Authors: Andrés Ponce, CEO of WTEnergy Advanced Solutions in collaboration from Antoni Crous, co-founder. An article published in Demosh2 “Descarbonització Mobilitat Sostenible Hidrogen Verd”.

Bio-Waste Gasification: An Efficient Solution

The future of energy demands innovative and sustainable solutions. In this context, the HYIELD project, led by WtEnergy Advanced Solutions, represents a significant step towards transforming waste into green hydrogen. This article explores how WtEnergy converts bio-waste into a clean, efficient, and economically viable energy source, comparing the costs with the electrolysis process.

WtEnergy’s technology utilizes an innovative multi-stage steam gasification and syngas purification demonstration plant for converting bio-waste into hydrogen. This solution addresses the combined challenges of converting bio-waste into hydrogen, optimizing the efficiency and yield of H2 while ensuring reliability and financial competitiveness.

One of the major advantages of this technology is its ability to overcome the current barriers in the development of waste-to-hydrogen solutions. Additionally, this solution is designed to be scalable, from small to medium applications to large plants, offering distributed waste management and hydrogen production solutions for regions with limited waste solutions.
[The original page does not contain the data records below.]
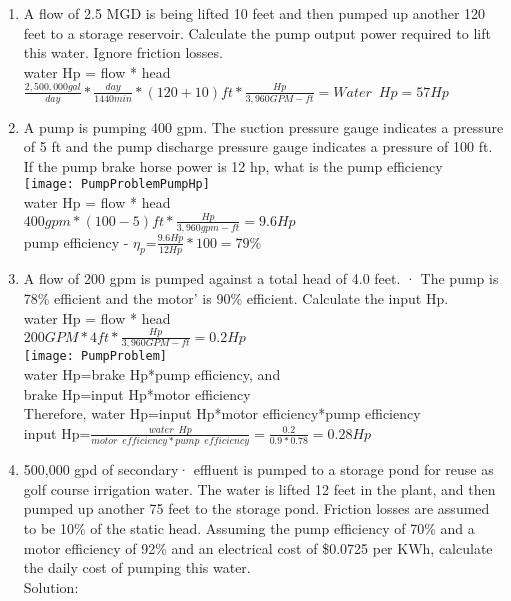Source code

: \begin{enumerate}
\item A flow of 2.5 MGD is being lifted 10 feet and then pumped up another 120 feet to a storage reservoir. Calculate the pump output power required to lift this water. Ignore friction losses.\\
\vspace{0.4cm}
water Hp = flow * head\\
$\frac{2,500,000gal}{day}*\frac{day}{1440min}*(120+10)ft*\frac{Hp}{3,960 GPM-ft}=\boxed{Water \enspace Hp = 57Hp}$\\
\pagebreak


\item A pump is pumping 400 gpm.  The suction pressure gauge indicates a pressure of 5 ft and the pump discharge pressure gauge indicates a pressure of 100 ft.  If the pump brake horse power is 12 hp, what is the pump efficiency\\
\vspace{0.4cm}
\texttt{[image: PumpProblemPumpHp]}\\
water Hp = flow * head\\
$400gpm*(100-5)ft*\frac{Hp}{3,960 gpm-ft}=\boxed{9.6Hp}$\\
\vspace{0.4cm}
pump efficiency - $\eta_p$=$\frac{9.6Hp}{12Hp}*100=\boxed{79\%}$
\vspace{0.4cm}

\item A flow of 200 gpm  is pumped against a total head of 4.0 feet. · The pump is 78\% efficient and the motor' is 90\% efficient. Calculate the input Hp.\\
\vspace{0.4cm}
water Hp = flow * head\\
$200GPM*4ft*\frac{Hp}{3,960 GPM-ft}=0.2Hp$\\
\vspace{0.4cm}\texttt{[image: PumpProblem]}\\
water Hp=brake Hp*pump efficiency, and\\
brake Hp=input Hp*motor efficiency\\
Therefore, water Hp=input Hp*motor efficiency*pump efficiency\\
\vspace{0.4cm}
input Hp=$\frac{water \enspace Hp}{motor \enspace efficiency*pump \enspace efficiency}=\frac{0.2}{0.9*0.78}=\boxed{0.28Hp}$

\pagebreak

\item 500,000 gpd of secondary· effluent is pumped to  a  storage  pond  for  reuse  as golf course irrigation water.  The water is lifted 12 feet in the plant, and then pumped up another 75 feet to the storage pond. Friction losses are assumed to be 10\% of the static head.  Assuming the pump efficiency of 70\% and a motor efficiency of 92\% and an electrical cost of \$0.0725 per KWh, calculate the daily cost of pumping this water.\\
\vspace{0.4cm}
Solution:\\


\end{enumerate}

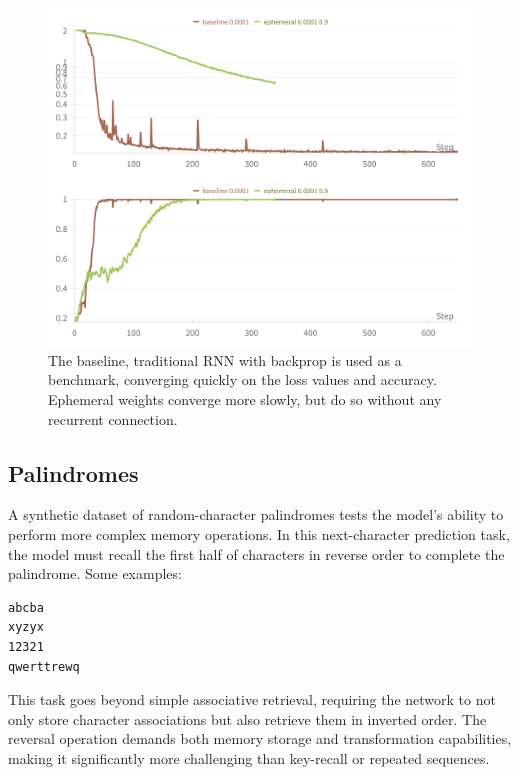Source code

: \documentclass{article} %
\begin{document}
\begin{figure}[h]
\begin{center}
\includegraphics[width=0.8\linewidth]{figure_2.png}
\caption{The baseline, traditional RNN with backprop is used as a benchmark, converging quickly on the loss values and accuracy. Ephemeral weights converge more slowly, but do so without any recurrent connection.}
\label{fig:repeated_sequences}
\end{center}
\end{figure}

\subsection{Palindromes}
A synthetic dataset of random-character palindromes tests the model's ability to perform more complex memory operations. In this next-character prediction task, the model must recall the first half of characters in reverse order to complete the palindrome. Some examples:
\begin{verbatim}
abcba
xyzyx
12321
qwerttrewq
\end{verbatim}

This task goes beyond simple associative retrieval, requiring the network to not only store character associations but also retrieve them in inverted order. The reversal operation demands both memory storage and transformation capabilities, making it significantly more challenging than key-recall or repeated sequences.
\end{document}
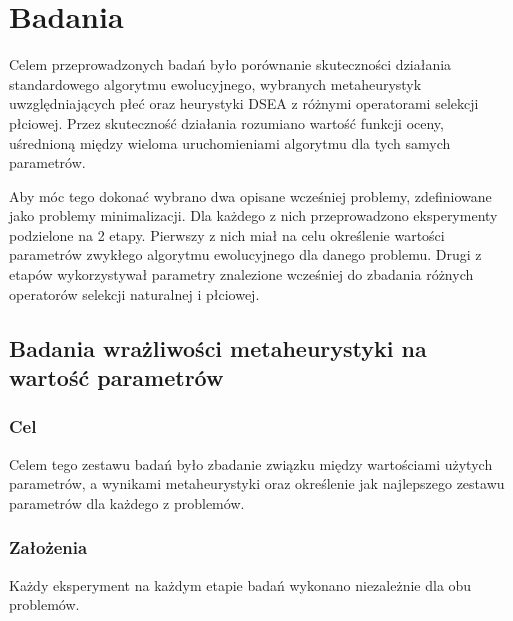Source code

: \documentclass[./FM_mgr.tex]{subfiles}
\begin{document}
\section{Badania} \label{chapter:research}


Celem przeprowadzonych badań było porównanie skuteczności działania standardowego algorytmu ewolucyjnego, wybranych metaheurystyk uwzględniających płeć oraz heurystyki DSEA z różnymi operatorami selekcji płciowej.
Przez skuteczność działania rozumiano wartość funkcji oceny, uśrednioną między wieloma uruchomieniami algorytmu dla tych samych parametrów.

Aby móc tego dokonać wybrano dwa opisane wcześniej problemy, zdefiniowane jako problemy minimalizacji. 
Dla każdego z nich przeprowadzono eksperymenty podzielone na 2 etapy.
Pierwszy z nich miał na celu określenie wartości parametrów zwykłego algorytmu ewolucyjnego dla danego problemu.
Drugi z etapów wykorzystywał parametry znalezione wcześniej do zbadania różnych operatorów selekcji naturalnej i płciowej.

\subsection{Badania wrażliwości metaheurystyki na wartość parametrów}
\label{subsection:init_params}

\subsubsection*{Cel}
Celem tego zestawu badań było zbadanie związku między wartościami użytych parametrów, a wynikami metaheurystyki oraz określenie jak najlepszego zestawu parametrów dla każdego z problemów.

\subsubsection*{Założenia}
Każdy eksperyment na każdym etapie badań wykonano niezależnie dla obu problemów. 
\end{document}
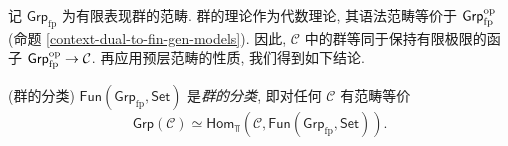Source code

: 

记 $\mathsf {Grp}_{\text{fp}}$ 为有限表现群的范畴.
群的理论作为代数理论, 其语法范畴等价于 $\mathsf {Grp}_{\text{fp}}^{\text{op}}$ (命题 \ref{context-dual-to-fin-gen-models}). 因此, \topos{} $\mathcal C$ 中的群等同于保持有限极限的函子 $\mathsf {Grp}_{\text{fp}}^{\text{op}} \to \mathcal C$. 再应用预层范畴的性质, 我们得到如下结论.

\begin{prop}
	{(群的分类\topos{})}
	\topos{} $\mathsf {Fun}(\mathsf {Grp}_{\text{fp}},\mathsf {Set})$ 是\emph{群的分类\topos{}}, 即对任何\topos{} $\mathcal C$ 有范畴等价
	$$
	\mathsf {Grp}(\mathcal C) \simeq \mathsf{Hom}_{\Top}(\mathcal C,\mathsf {Fun}(\mathsf {Grp}_{\text{fp}},\mathsf {Set})).
	$$
\end{prop}
%	

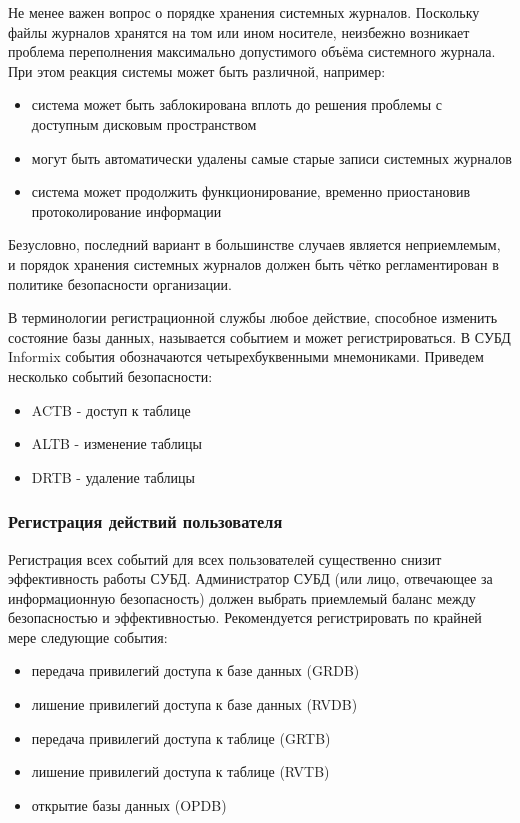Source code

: Не менее важен вопрос о порядке хранения системных журналов. Поскольку файлы журналов хранятся на
том или ином носителе, неизбежно возникает проблема переполнения максимально допустимого объёма
системного журнала. При этом реакция системы может быть различной, например:
\begin{itemize}
    \item система может быть заблокирована вплоть до решения проблемы с доступным дисковым пространством
    \item могут быть автоматически удалены самые старые записи системных журналов
    \item система может продолжить функционирование, временно приостановив протоколирование информации
\end{itemize}

Безусловно, последний вариант в большинстве случаев является неприемлемым, и порядок хранения
системных журналов должен быть чётко регламентирован в политике безопасности организации.

В терминологии регистрационной службы любое действие, способное изменить состояние базы данных,
называется событием и может регистрироваться. В СУБД Informix события обозначаются
четырехбуквенными мнемониками. Приведем несколько событий безопасности:
\begin{itemize}
    \item ACTB - доступ к таблице
    \item ALTB - изменение таблицы
    \item DRTB - удаление таблицы
\end{itemize}


\subsubsection{Регистрация действий пользователя}
Регистрация всех событий для всех пользователей существенно снизит эффективность работы СУБД.
Администратор СУБД (или лицо, отвечающее за информационную безопасность) должен выбрать приемлемый
баланс между безопасностью и эффективностью.
Рекомендуется регистрировать по крайней мере следующие события:
\begin{itemize}
    \item передача привилегий доступа к базе данных (GRDB)
    \item лишение привилегий доступа к базе данных (RVDB)
    \item передача привилегий доступа к таблице (GRTB)
    \item лишение привилегий доступа к таблице (RVTB)
    \item открытие базы данных (OPDB)
\end{itemize}

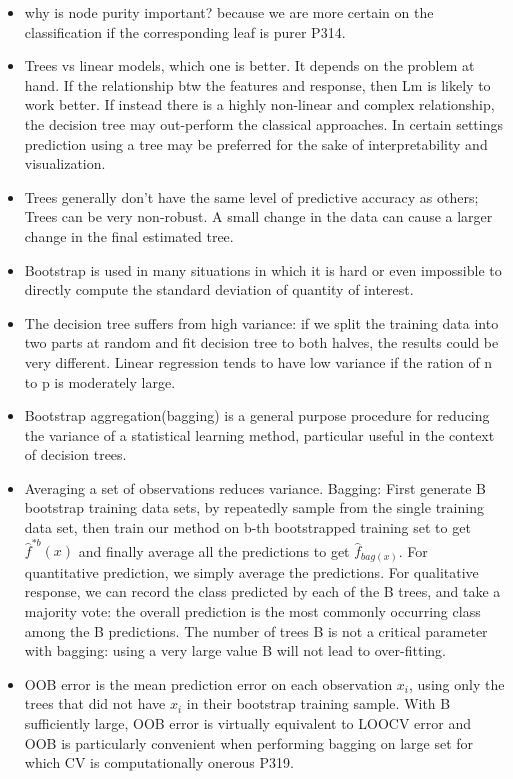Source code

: \documentclass[a4paper, 12pt]{article}
\begin{document}
\begin{itemize}
	\item why is node purity important? because we are more certain on the classification if the corresponding leaf is purer P314.
	\item Trees vs linear models, which one is better. It depends on the problem at hand. If the relationship btw the features and response, then Lm is likely to work better. If instead there is a highly non-linear and complex relationship, the decision tree may out-perform the classical approaches. In certain settings prediction using a tree may be preferred for the sake of interpretability and visualization.
	\item Trees generally don't have the same level of predictive accuracy as others; Trees can be very non-robust. A small change in the data can cause a larger change in the final estimated tree.
	\item Bootstrap is used in many situations in which it is hard or even impossible to directly compute the standard deviation of quantity of interest.
	\item The decision tree suffers from high variance: if we split the training data into two parts at random and fit decision tree to both halves, the results could be very different. Linear regression tends to have low variance if the ration of n to p is moderately large. 
	\item Bootstrap aggregation(bagging) is a general purpose procedure for reducing the variance of a statistical learning method, particular useful in the context of decision trees.
	\item Averaging a set of observations reduces variance. Bagging: First generate B bootstrap training data sets, by repeatedly sample from the single training data set, then train our method on b-th bootstrapped training set to get $\hat{f}^{*b}(x)$ and finally average all the predictions to get $\hat{f}_{bag(x)}$. For quantitative prediction, we simply average the predictions. For qualitative response, we can record the class predicted by each of the B trees, and take a majority vote: the overall prediction is the most commonly occurring class among the B predictions. The number of trees B is not a critical parameter with bagging: using a very large value B will not lead to over-fitting.
	\item  OOB error is the mean prediction error on each observation $x_i$, using only the trees that did not have $x_i$ in their bootstrap training sample. With B sufficiently large, OOB error is virtually equivalent to LOOCV error and OOB is particularly convenient when performing bagging on large set for which CV is computationally onerous P319.

\end{itemize}
\end{document}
Key Objectives of the HYIELD Project

The process developed in the HYIELD project aims to achieve six key objectives:

  1. Higher Energy Conversion Efficiency: more than 64% of the total input energy will be converted into H2 energy, ensuring a higher H2 yield of more than 0.16 kg of H2 per kg of dry biomass. This is achieved by maximizing the H2/C ratio through the optimization of steam, oxygen, temperature parameters, along with optimal heat recirculation within a multi-stage approach.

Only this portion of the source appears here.